Öyküde en belirgin olması gereken özelliği (anlatmaktan ziyade göstermeye dayanmasını) ara ki bulasın. Her şey anlatıldığı zaman erotizm kayboluyor, iş pornografiye dönüyor. Duyguların pornografisine.
12.Kasım.22
Berkun Oya’nın yazıp yönettiği Cici filmi, aile içi hesaplaşma, aile travmaları gibi konulara doyduğumuz için değil sadece, gereğinden fazla uzun ve sündürülmüş olduğu için, hiçbir sürpriz taşımadığı için, –yönetmenin “Bir Başkadır” adlı dizisinde olduğu gibi– karakterler derinleşmediği için de kötü.
Yine de, bir saat kadar daha kısa olsaydı, bazı kusurları örtülmüş olurdu.
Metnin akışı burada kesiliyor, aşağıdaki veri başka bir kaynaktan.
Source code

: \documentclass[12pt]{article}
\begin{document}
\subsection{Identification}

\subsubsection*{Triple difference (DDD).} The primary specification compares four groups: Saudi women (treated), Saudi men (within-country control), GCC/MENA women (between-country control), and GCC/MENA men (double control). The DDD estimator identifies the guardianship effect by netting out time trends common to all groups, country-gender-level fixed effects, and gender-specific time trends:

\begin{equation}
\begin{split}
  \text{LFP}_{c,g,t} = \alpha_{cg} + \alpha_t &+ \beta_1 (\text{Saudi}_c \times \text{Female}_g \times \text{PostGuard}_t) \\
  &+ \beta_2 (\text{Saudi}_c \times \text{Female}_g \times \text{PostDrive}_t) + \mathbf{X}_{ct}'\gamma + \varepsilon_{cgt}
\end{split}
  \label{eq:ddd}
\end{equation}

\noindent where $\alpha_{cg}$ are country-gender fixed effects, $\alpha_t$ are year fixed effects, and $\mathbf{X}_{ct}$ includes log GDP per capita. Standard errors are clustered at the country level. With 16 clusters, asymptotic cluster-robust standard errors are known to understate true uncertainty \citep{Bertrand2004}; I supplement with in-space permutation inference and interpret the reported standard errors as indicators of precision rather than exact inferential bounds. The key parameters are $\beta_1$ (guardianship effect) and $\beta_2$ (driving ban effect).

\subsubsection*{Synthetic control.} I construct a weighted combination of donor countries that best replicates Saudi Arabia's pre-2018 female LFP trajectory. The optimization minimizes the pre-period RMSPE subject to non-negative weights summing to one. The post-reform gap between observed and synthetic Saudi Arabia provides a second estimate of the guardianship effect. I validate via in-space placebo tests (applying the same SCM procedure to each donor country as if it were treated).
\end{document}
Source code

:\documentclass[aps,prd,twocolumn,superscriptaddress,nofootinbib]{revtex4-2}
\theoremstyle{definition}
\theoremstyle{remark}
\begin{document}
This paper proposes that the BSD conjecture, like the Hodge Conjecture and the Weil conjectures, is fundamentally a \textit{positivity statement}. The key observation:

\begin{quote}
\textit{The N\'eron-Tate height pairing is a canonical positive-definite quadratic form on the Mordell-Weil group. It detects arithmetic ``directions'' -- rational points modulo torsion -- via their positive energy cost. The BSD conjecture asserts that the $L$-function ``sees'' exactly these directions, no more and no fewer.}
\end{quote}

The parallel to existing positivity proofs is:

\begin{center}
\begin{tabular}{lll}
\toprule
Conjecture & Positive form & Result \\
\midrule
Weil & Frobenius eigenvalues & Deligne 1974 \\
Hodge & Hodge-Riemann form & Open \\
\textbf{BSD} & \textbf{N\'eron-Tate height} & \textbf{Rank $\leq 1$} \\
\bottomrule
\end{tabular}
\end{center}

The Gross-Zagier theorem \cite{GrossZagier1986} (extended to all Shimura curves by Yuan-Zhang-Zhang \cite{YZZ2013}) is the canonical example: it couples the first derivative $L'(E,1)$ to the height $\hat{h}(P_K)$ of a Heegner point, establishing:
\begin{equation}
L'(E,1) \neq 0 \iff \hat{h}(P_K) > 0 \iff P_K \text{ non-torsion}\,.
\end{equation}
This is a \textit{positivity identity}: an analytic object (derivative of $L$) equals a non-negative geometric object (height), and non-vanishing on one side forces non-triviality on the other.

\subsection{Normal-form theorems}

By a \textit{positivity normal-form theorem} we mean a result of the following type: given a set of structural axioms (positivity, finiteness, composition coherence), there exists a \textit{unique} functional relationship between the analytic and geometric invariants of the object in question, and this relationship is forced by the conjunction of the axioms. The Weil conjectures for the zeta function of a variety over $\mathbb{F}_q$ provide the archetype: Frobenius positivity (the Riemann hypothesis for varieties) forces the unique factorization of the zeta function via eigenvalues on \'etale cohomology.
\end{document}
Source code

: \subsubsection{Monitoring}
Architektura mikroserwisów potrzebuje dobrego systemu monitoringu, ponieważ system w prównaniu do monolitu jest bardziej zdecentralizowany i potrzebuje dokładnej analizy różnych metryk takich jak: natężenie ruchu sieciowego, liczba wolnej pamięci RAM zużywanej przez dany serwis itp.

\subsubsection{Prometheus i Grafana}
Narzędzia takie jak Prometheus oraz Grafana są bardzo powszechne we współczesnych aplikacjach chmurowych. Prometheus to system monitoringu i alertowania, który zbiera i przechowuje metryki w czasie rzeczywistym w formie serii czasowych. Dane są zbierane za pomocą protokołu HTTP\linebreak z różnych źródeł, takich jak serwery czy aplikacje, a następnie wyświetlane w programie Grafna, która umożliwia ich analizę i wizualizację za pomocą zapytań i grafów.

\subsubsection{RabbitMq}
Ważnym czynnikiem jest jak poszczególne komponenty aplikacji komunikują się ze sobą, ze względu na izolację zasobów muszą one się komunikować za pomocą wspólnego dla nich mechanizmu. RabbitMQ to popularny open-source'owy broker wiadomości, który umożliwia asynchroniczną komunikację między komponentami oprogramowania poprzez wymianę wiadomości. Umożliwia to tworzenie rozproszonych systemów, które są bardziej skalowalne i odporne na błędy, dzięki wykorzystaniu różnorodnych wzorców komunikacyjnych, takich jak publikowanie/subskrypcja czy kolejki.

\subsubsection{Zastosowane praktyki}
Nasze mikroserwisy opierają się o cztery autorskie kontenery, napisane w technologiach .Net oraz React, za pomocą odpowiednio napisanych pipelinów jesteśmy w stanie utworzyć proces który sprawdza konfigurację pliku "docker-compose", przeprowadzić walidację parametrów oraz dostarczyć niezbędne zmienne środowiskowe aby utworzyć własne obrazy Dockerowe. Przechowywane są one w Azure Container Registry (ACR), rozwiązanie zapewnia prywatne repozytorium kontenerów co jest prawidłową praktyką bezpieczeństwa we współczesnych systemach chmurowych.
Daha cici bir film olabilirdi.

Öte yandan, Ferit Karahan’ın Okul Tıraşı filmi, hem meselesi hem de meselesini anlatışı bakımından çok iyi bir film. İyi yazılmış bir öykü gibi akıyor, tek bir yerde bile sarkmıyor, sünmüyor. Bütün ayrıntılar, anlatının derdine çok iyi hizmet ediyor. Okul, en büyük ve en güçlü tahakküm araçlarından biri. Birey biçme makinesi olarak okul.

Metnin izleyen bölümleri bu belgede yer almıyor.